Kapolda menegaskan kebijakan tegas terkait pemberian penghargaan dan penindakan terhadap pelanggaran di lingkungan kepolisian.
Penghargaan, kata dia, akan diberikan kepada personel yang menunjukkan prestasi, loyalitas, disiplin, serta dedikasi tinggi dalam pelaksanaan tugas.
Sebaliknya, Kapolda memastikan sanksi tegas akan dijatuhkan kepada anggota yang terbukti melakukan pelanggaran disiplin, kode etik, maupun tindak pidana tanpa pengecualian.
“Reward akan diberikan kepada personel yang berprestasi, loyal, disiplin, dan memiliki dedikasi tinggi. Sebaliknya, punishment akan diberikan secara tegas kepada anggota yang melakukan pelanggaran disiplin, kode etik, maupun tindak pidana tanpa pandang bulu,” tegasnya lagi.
Ia menegaskan, institusi tidak akan memberikan toleransi terhadap berbagai bentuk pelanggaran, seperti penyalahgunaan narkoba, pungutan liar (pungli), desersi, pelanggaran asusila, hingga praktik jual beli senjata ilegal.
Di akhir arahannya, Arif mengajak seluruh jajaran untuk menjaga kebersihan lingkungan kerja, memperkuat budaya gotong royong, serta meningkatkan kedekatan Polri dengan masyarakat.
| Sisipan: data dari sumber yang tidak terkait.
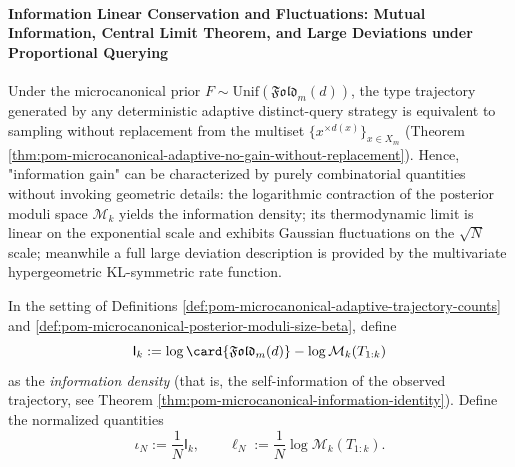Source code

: \paragraph{Information Linear Conservation and Fluctuations: Mutual Information, Central Limit Theorem, and Large Deviations under Proportional Querying}
Under the microcanonical prior \(F\sim\mathrm{Unif}(\mathfrak{Fold}_m(d))\),
the type trajectory generated by any deterministic adaptive distinct-query strategy is equivalent to sampling without replacement from the multiset \(\{x^{\times d(x)}\}_{x\in X_m}\) (Theorem \ref{thm:pom-microcanonical-adaptive-no-gain-without-replacement}).
Hence, "information gain" can be characterized by purely combinatorial quantities without invoking geometric details: the logarithmic contraction of the posterior moduli space \(\mathcal{M}_k\) yields the information density;
its thermodynamic limit is linear on the exponential scale and exhibits Gaussian fluctuations on the \(\sqrt N\) scale; meanwhile a full large deviation description is provided by the multivariate hypergeometric KL-symmetric rate function.

\begin{definition}\label{def:pom-microcanonical-information-density}
In the setting of Definitions \ref{def:pom-microcanonical-adaptive-trajectory-counts} and \ref{def:pom-microcanonical-posterior-moduli-size-beta},
define
\[
\mathsf{I}_k:=\log\card{\mathfrak{Fold}_m(d)}-\log \mathcal{M}_k(T_{1:k})
\]
as the \emph{information density} (that is, the self-information of the observed trajectory, see Theorem \ref{thm:pom-microcanonical-information-identity}).
Define the normalized quantities
\[
\iota_N:=\frac{1}{N}\mathsf{I}_k,
\qquad
\ell_N:=\frac{1}{N}\log \mathcal{M}_k(T_{1:k}).
\]
\end{definition}

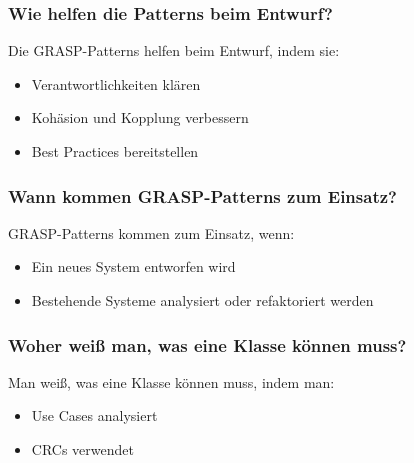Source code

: \documentclass[main.tex]{subfiles}
\begin{document}
\subsubsection*{Wie helfen die Patterns beim Entwurf?}
Die \gls{GRASP-Pattern}s helfen beim Entwurf, indem sie:
\begin{itemize}
    \item Verantwortlichkeiten klären
    \item \gls{Kohäsion} und \gls{Kopplung} verbessern
    \item Best Practices bereitstellen
\end{itemize}

\subsubsection*{Wann kommen \gls{GRASP-Pattern}s zum Einsatz?}
\gls{GRASP-Pattern}s kommen zum Einsatz, wenn:
\begin{itemize}
    \item Ein neues System entworfen wird
    \item Bestehende Systeme analysiert oder refaktoriert werden
\end{itemize}

\subsubsection*{Woher weiß man, was eine Klasse können muss?}
Man weiß, was eine Klasse können muss, indem man:
\begin{itemize}
    \item \glspl{Use Case} analysiert
    \item \glspl{CRC} verwendet
\end{itemize}
\end{document}
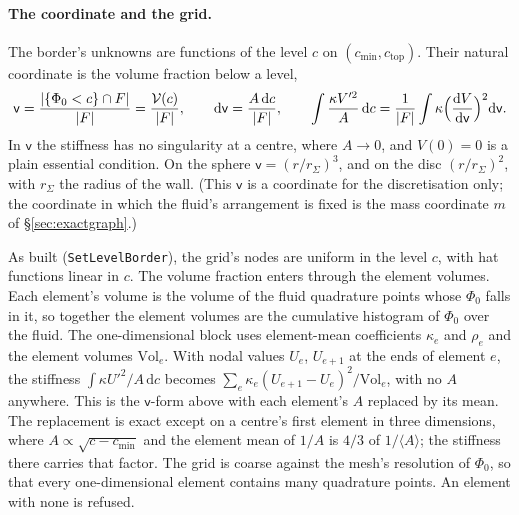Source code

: \documentclass[11pt]{article}
\theoremstyle{definition}
\theoremstyle{remark}
\newcommand{\dc}{\,\mathrm{d}c}
\newcommand{\Vol}{\mathcal V}
\newcommand{\code}[1]{\texttt{#1}}
\begin{document}
\paragraph{The coordinate and the grid.} The border's unknowns are
functions of the level $c$ on $(c_{\min}, c_{\mathrm{top}})$. Their
natural coordinate is the volume fraction below a level,
\begin{equation*}
  \mathsf v = \frac{|\{\Phi_0 < c\}\cap F|}{|F|} = \frac{\Vol(c)}{|F|},
  \qquad
  \mathrm d\mathsf v = \frac{A\dc}{|F|},
  \qquad
  \int\frac{\kappa V'^2}{A}\dc = \frac{1}{|F|}\int\kappa\Bigl(\frac{\mathrm dV}{\mathrm d\mathsf v}\Bigr)^2\mathrm d\mathsf v .
\end{equation*}
In $\mathsf v$ the stiffness has no singularity at a centre, where $A
\to 0$, and $V(0) = 0$ is a plain essential condition. On the sphere
$\mathsf v = (r/r_\Sigma)^3$, and on the disc $(r/r_\Sigma)^2$, with
$r_\Sigma$ the radius of the wall. (This $\mathsf v$ is a coordinate
for the discretisation only; the coordinate in which the fluid's
arrangement is fixed is the mass coordinate $m$ of
\S\ref{sec:exactgraph}.)

As built (\code{SetLevelBorder}), the grid's nodes are uniform in the
level $c$, with hat functions linear in $c$. The volume fraction enters
through the element volumes. Each element's volume is the volume of
the fluid quadrature points whose $\Phi_0$ falls in it, so together the
element volumes are the cumulative histogram of $\Phi_0$ over the
fluid. The one-dimensional block uses element-mean coefficients
$\kappa_e$ and $\rho_e$ and the element volumes $\mathrm{Vol}_e$. With
nodal values $U_e$, $U_{e+1}$ at the ends of element $e$, the stiffness
$\int\kappa U'^2/A\dc$ becomes $\sum_e\kappa_e(U_{e+1} -
U_e)^2/\mathrm{Vol}_e$, with no $A$ anywhere. This is the $\mathsf v$-form
above with each element's $A$ replaced by its mean. The replacement is
exact except on a centre's first element in three dimensions, where $A
\propto \sqrt{c - c_{\min}}$ and the element mean of $1/A$ is $4/3$ of
$1/\langle A\rangle$; the stiffness there carries that factor. The grid
is coarse against the mesh's resolution of $\Phi_0$, so that every
one-dimensional element contains many quadrature points. An element
with none is refused.
\end{document}
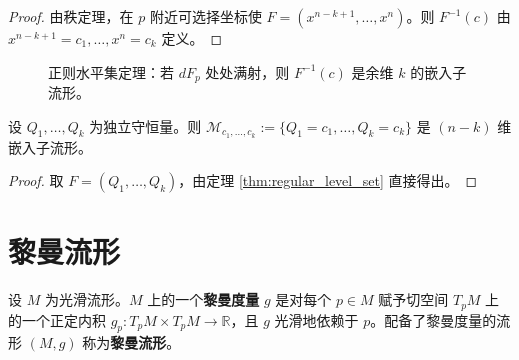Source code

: \begin{proof}
由秩定理，在 $p$ 附近可选择坐标使 $F = (x^{n-k+1}, \dots, x^n)$。则 $F^{-1}(c)$ 由 $x^{n-k+1} = c_1, \dots, x^n = c_k$ 定义。
\end{proof}

\begin{figure}[htbp]
\centering
{}
\caption{正则水平集定理：若 $dF_p$ 处处满射，则 $F^{-1}(c)$ 是余维 $k$ 的嵌入子流形。}
\label{fig:regular_level_set}
\end{figure}

\begin{corollary}[守恒量的水平集]\label{cor:conservation_levelset}
设 $Q_1, \dots, Q_k$ 为独立守恒量。则 $\mathcal{M}_{c_1, \dots, c_k} := \{Q_1 = c_1, \dots, Q_k = c_k\}$ 是 $(n-k)$ 维嵌入子流形。
\end{corollary}

\begin{proof}
取 $F = (Q_1, \dots, Q_k)$，由定理 \ref{thm:regular_level_set} 直接得出。
\end{proof}

\section{黎曼流形}

\begin{definition}[黎曼度量]\label{def:riemannian_metric}
设 $M$ 为光滑流形。$M$ 上的一个\textbf{黎曼度量} $g$ 是对每个 $p \in M$ 赋予切空间 $T_pM$ 上的一个正定内积 $g_p: T_pM \times T_pM \to \mathbb{R}$，且 $g$ 光滑地依赖于 $p$。配备了黎曼度量的流形 $(M, g)$ 称为\textbf{黎曼流形}。
\end{definition}

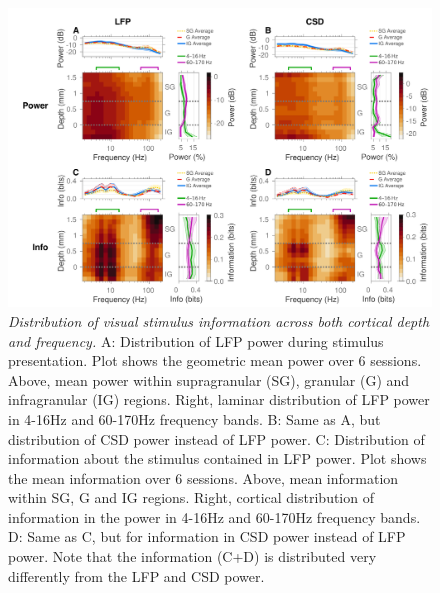 \documentclass[english,a4paper]{article}
\begin{document}
\begin{figure}
\centering \includegraphics[width=\columnwidth]{fig2}
%
\caption{%
\textit{Distribution of visual stimulus information across both cortical depth 
and frequency.}
A: Distribution of LFP power during stimulus presentation. Plot shows the geometric mean 
power over 6 sessions. Above, mean power within supragranular (SG), granular 
(G) and infragranular (IG) regions. Right, laminar distribution of LFP power in
4-16Hz and 60-170Hz frequency bands.
B: Same as A, but distribution of CSD power instead of LFP power.
C: Distribution of information about the stimulus contained in LFP power. Plot 
shows the mean information over 6 sessions. Above, mean information within SG, G 
and IG regions. Right, cortical distribution of information in the power in
4-16Hz and 60-170Hz frequency bands.
D: Same as C, but for information in CSD power instead of LFP power.
Note that the information (C+D) is distributed very differently from the LFP and CSD power.
}
%
\end{figure}
\end{document}
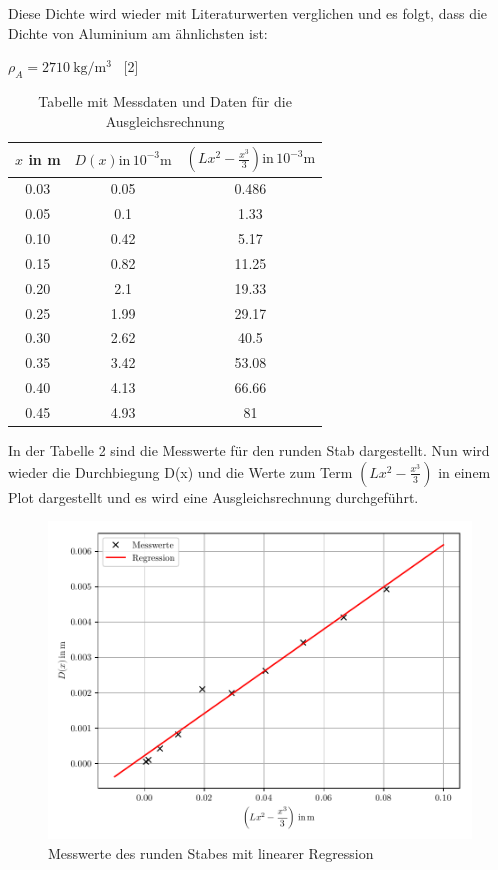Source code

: Diese Dichte wird wieder mit Literaturwerten verglichen und es folgt, dass die Dichte
von Aluminium am ähnlichsten ist:\\
\centerline{$\rho_A = \SI[per-mode=fraction]{2710}{\kilo\gram\per\meter
\tothe{3}}$ \, [2]}

\begin{table}
  \centering
  \caption{Tabelle mit Messdaten und Daten für die Ausgleichsrechnung}
  \begin{tabular}{c c c}
  \toprule
  $x$ in \si{\meter} & $D(x) \text{in} \, 10^{-3}\si{\meter}$ & $\left(Lx^2-\frac{x^3}{3}\right) \text{in} \, 10^{-3}\si{\meter}$ \\
  \midrule
  0.03 & 0.05 &   0.486 \\
  0.05 & 0.1 & 1.33 \\
  0.10 & 0.42 &   5.17 \\
  0.15 & 0.82 &   11.25 \\
  0.20 & 2.1  & 19.33 \\
  0.25 & 1.99 &   29.17 \\
  0.30 & 2.62 &   40.5 \\
  0.35 & 3.42 &   53.08 \\
  0.40 & 4.13 &   66.66 \\
  0.45 & 4.93 &   81 \\
  \bottomrule
  \end{tabular}
\end{table}

In der Tabelle 2 sind die Messwerte für den runden Stab dargestellt. Nun wird wieder
die Durchbiegung D(x) und die Werte zum Term $\left(Lx^2-\frac{x^3}{3}\right)$ in
einem Plot dargestellt und es wird eine Ausgleichsrechnung durchgeführt.

\begin{figure}[H]
  \centering
  \includegraphics[width=\textwidth]{ausgleichsgerade2.pdf}
  \caption{Messwerte des runden Stabes mit linearer Regression}
\end{figure}

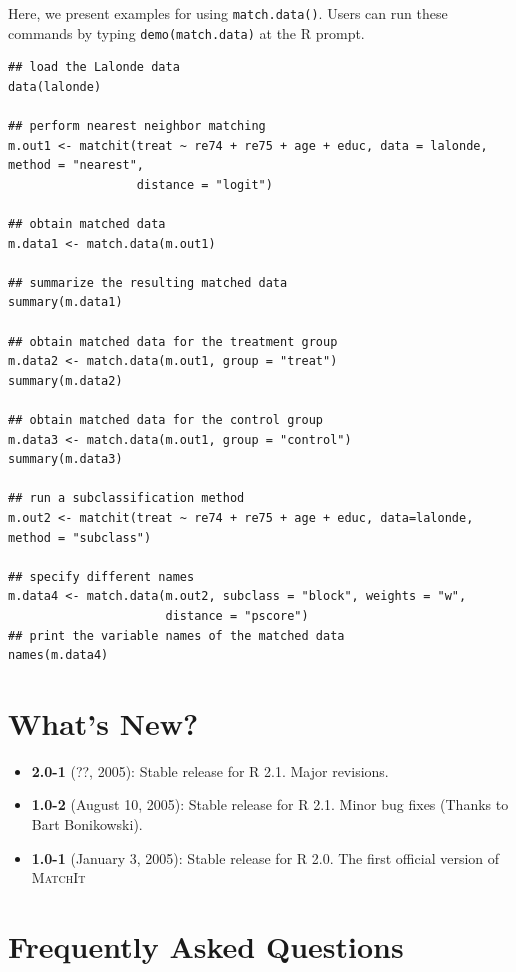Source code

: \documentclass[oneside,letterpaper,titlepage]{article}
\newcommand{\MatchIt}{\textsc{MatchIt}}
\begin{document}
Here, we present examples for using {\tt match.data()}. Users can run
these commands by typing {\tt demo(match.data)} at the R prompt.
\begin{verbatim}
## load the Lalonde data
data(lalonde)

## perform nearest neighbor matching
m.out1 <- matchit(treat ~ re74 + re75 + age + educ, data = lalonde, method = "nearest",  
                  distance = "logit")

## obtain matched data 
m.data1 <- match.data(m.out1)

## summarize the resulting matched data
summary(m.data1)

## obtain matched data for the treatment group
m.data2 <- match.data(m.out1, group = "treat")
summary(m.data2)

## obtain matched data for the control group
m.data3 <- match.data(m.out1, group = "control")
summary(m.data3)

## run a subclassification method
m.out2 <- matchit(treat ~ re74 + re75 + age + educ, data=lalonde, method = "subclass")

## specify different names
m.data4 <- match.data(m.out2, subclass = "block", weights = "w",
                      distance = "pscore")
## print the variable names of the matched data
names(m.data4)
\end{verbatim}





\section{What's New?}

\begin{itemize}
\item \textbf{2.0-1} (??, 2005): Stable release for R 2.1. Major revisions.
\item \textbf{1.0-2} (August 10, 2005): Stable release for R
  2.1. Minor bug fixes (Thanks to Bart Bonikowski).
\item \textbf{1.0-1} (January 3, 2005): Stable release for R 2.0. The
  first official version of \MatchIt
\end{itemize}




\section{Frequently Asked Questions}
\end{document}
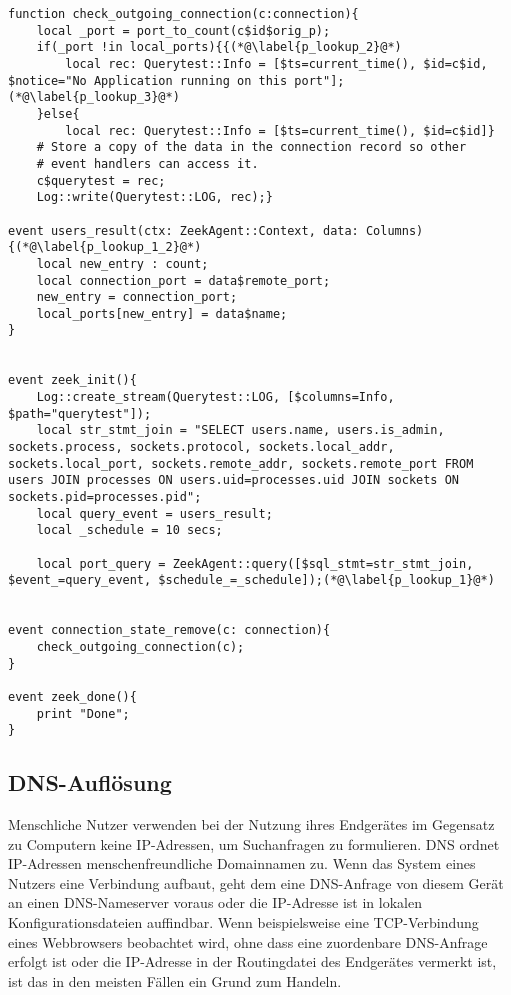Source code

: \begin{lstlisting}[caption={Abfrage und Abgleich der Ports },label={Code_4},consecutivenumbers=false,lastline=77,firstnumber=52,numberblanklines=false,linerange={52-55,62-70,76-77}]
function check_outgoing_connection(c:connection){
    local _port = port_to_count(c$id$orig_p);
    if(_port !in local_ports){{(*@\label{p_lookup_2}@*)
        local rec: Querytest::Info = [$ts=current_time(), $id=c$id, $notice="No Application running on this port"]; (*@\label{p_lookup_3}@*)
    }else{
    	local rec: Querytest::Info = [$ts=current_time(), $id=c$id]}
    # Store a copy of the data in the connection record so other
    # event handlers can access it.
    c$querytest = rec;
    Log::write(Querytest::LOG, rec);}

event users_result(ctx: ZeekAgent::Context, data: Columns) {(*@\label{p_lookup_1_2}@*)
    local new_entry : count;
    local connection_port = data$remote_port;
    new_entry = connection_port;
    local_ports[new_entry] = data$name;
}


event zeek_init(){
	Log::create_stream(Querytest::LOG, [$columns=Info, $path="querytest"]);
    local str_stmt_join = "SELECT users.name, users.is_admin, sockets.process, sockets.protocol, sockets.local_addr, sockets.local_port, sockets.remote_addr, sockets.remote_port FROM users JOIN processes ON users.uid=processes.uid JOIN sockets ON sockets.pid=processes.pid";
    local query_event = users_result;
    local _schedule = 10 secs;
    
    local port_query = ZeekAgent::query([$sql_stmt=str_stmt_join, $event_=query_event, $schedule_=_schedule]);(*@\label{p_lookup_1}@*)


event connection_state_remove(c: connection){
    check_outgoing_connection(c);
}

event zeek_done(){
    print "Done";
}
\end{lstlisting}
\subsection{DNS-Auflösung}
Menschliche Nutzer verwenden bei der Nutzung ihres Endgerätes im Gegensatz zu Computern keine IP-Adressen, um Suchanfragen zu formulieren. DNS ordnet IP-Adressen menschenfreundliche Domainnamen zu. Wenn das System eines Nutzers eine Verbindung aufbaut, geht dem eine DNS-Anfrage von diesem Gerät an einen DNS-Nameserver voraus oder die IP-Adresse ist in lokalen Konfigurationsdateien auffindbar. Wenn beispielsweise eine TCP-Verbindung eines Webbrowsers beobachtet wird, ohne dass eine zuordenbare DNS-Anfrage erfolgt ist oder die IP-Adresse in der Routingdatei des Endgerätes vermerkt ist, ist das in den meisten Fällen ein Grund zum Handeln.\\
Menurutnya, Commander Wish harus menjadi pedoman bagi seluruh personel Polda Maluku Utara dalam mewujudkan Polri yang Presisi, yakni Prediktif, Responsibilitas, dan Transparansi Berkeadilan, serta semakin dicintai masyarakat.
Kepala Bidang Humas Polda Maluku Utara Kombes Pol Wahyu Istanto Bram, mengatakan momentum tersebut menjadi pengingat bagi seluruh personel untuk terus meningkatkan profesionalisme, menjaga soliditas internal, serta memperkuat sinergi dengan TNI, pemerintah daerah, dan tokoh masyarakat.
Ia menegaskan, pimpinan Polda Maluku Utara tidak akan memberikan toleransi terhadap segala bentuk pelanggaran yang dilakukan anggota.
“Arahan Kapolda sudah sangat jelas. Tidak ada toleransi terhadap narkoba, pungli, desersi, asusila, maupun jual beli senjata ilegal. Pengawasan internal akan diperketat dan sanksi tegas akan diberikan kepada siapa pun yang terbukti melanggar,” ujar Wahyu.
Adapun Commander Wish yang disampaikan Kapolda Maluku Utara meliputi enam poin utama, yakni:
- Meningkatkan keimanan dan ketakwaan kepada tuhan yang maha Esa sebagai landasan pengabdian kepada masyarakat, bangsa, dan negara.
- Mewujudkan personel Polda Maluku Utara yang profesional, modern, dan terpercaya dalam pelaksanaan tugas kepolisian.
- Menjaga soliditas internal Polri serta memperkuat sinergitas dengan TNI, pemerintah daerah, dan seluruh elemen masyarakat.
- Mengedepankan pelayanan publik yang humanis, cepat, transparan, dan bebas dari pungli serta penyalahgunaan wewenang.
- Menjaga situasi kamtibmas yang aman dan kondusif di wilayah Maluku Utara melalui pendekatan preventif dan problem solving.
- Menindak tegas segala bentuk pelanggaran hukum, korupsi, narkoba, perjudian, dan tindak pidana yang meresahkan masyarakat.